TASK DETAILS.
In the records below, pick out all lines containing the word "your".

[Dataset records]
___
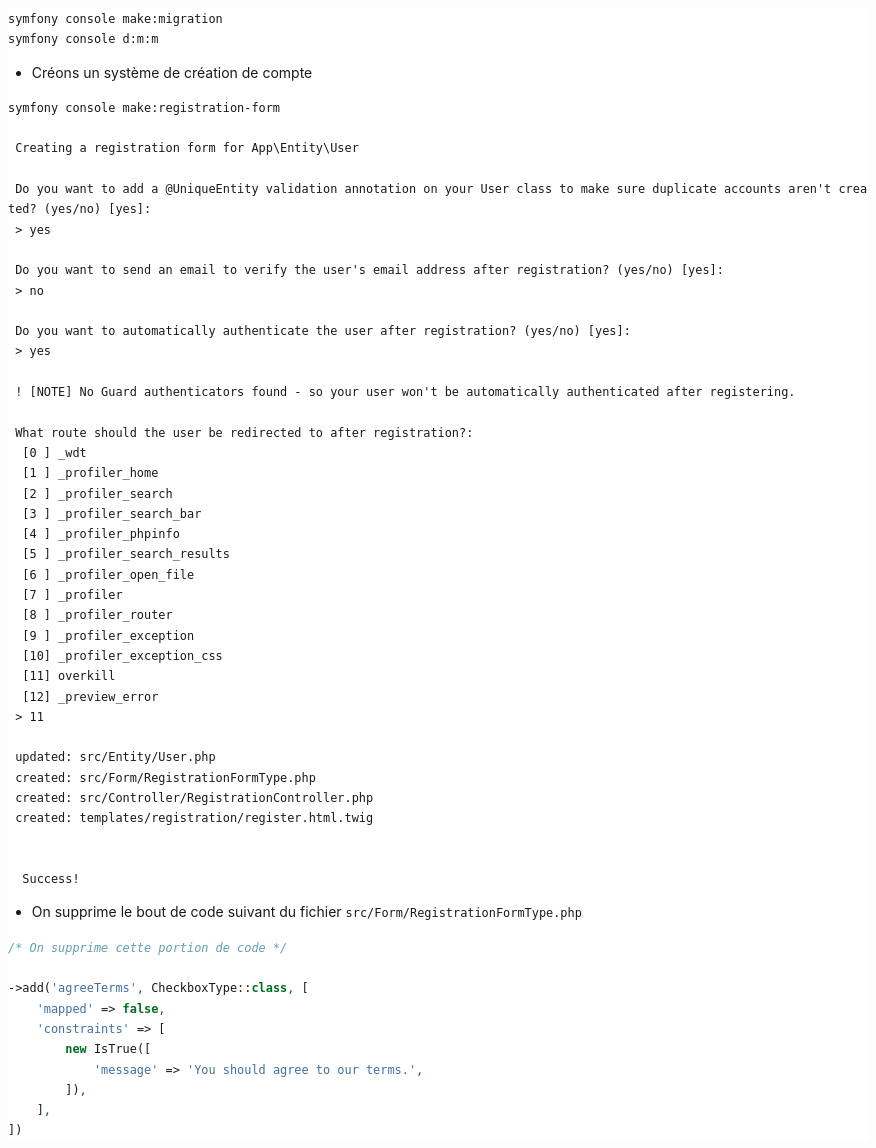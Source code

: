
 ```
symfony console make:migration
symfony console d:m:m
```

* Créons un système de création de compte

```shell
symfony console make:registration-form

 Creating a registration form for App\Entity\User

 Do you want to add a @UniqueEntity validation annotation on your User class to make sure duplicate accounts aren't created? (yes/no) [yes]:
 > yes

 Do you want to send an email to verify the user's email address after registration? (yes/no) [yes]:
 > no

 Do you want to automatically authenticate the user after registration? (yes/no) [yes]:
 > yes

 ! [NOTE] No Guard authenticators found - so your user won't be automatically authenticated after registering.          

 What route should the user be redirected to after registration?:
  [0 ] _wdt
  [1 ] _profiler_home
  [2 ] _profiler_search
  [3 ] _profiler_search_bar
  [4 ] _profiler_phpinfo
  [5 ] _profiler_search_results
  [6 ] _profiler_open_file
  [7 ] _profiler
  [8 ] _profiler_router
  [9 ] _profiler_exception
  [10] _profiler_exception_css
  [11] overkill
  [12] _preview_error
 > 11

 updated: src/Entity/User.php
 created: src/Form/RegistrationFormType.php
 created: src/Controller/RegistrationController.php
 created: templates/registration/register.html.twig

           
  Success!
```

* On supprime le bout de code suivant du fichier ```src/Form/RegistrationFormType.php```

```php
/* On supprime cette portion de code */

->add('agreeTerms', CheckboxType::class, [
    'mapped' => false,
    'constraints' => [
        new IsTrue([
            'message' => 'You should agree to our terms.',
        ]),
    ],
])
```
___
TASK ANSWER.
 Do you want to add a @UniqueEntity validation annotation on your User class to make sure duplicate accounts aren't created? (yes/no) [yes]:
 ! [NOTE] No Guard authenticators found - so your user won't be automatically authenticated after registering.          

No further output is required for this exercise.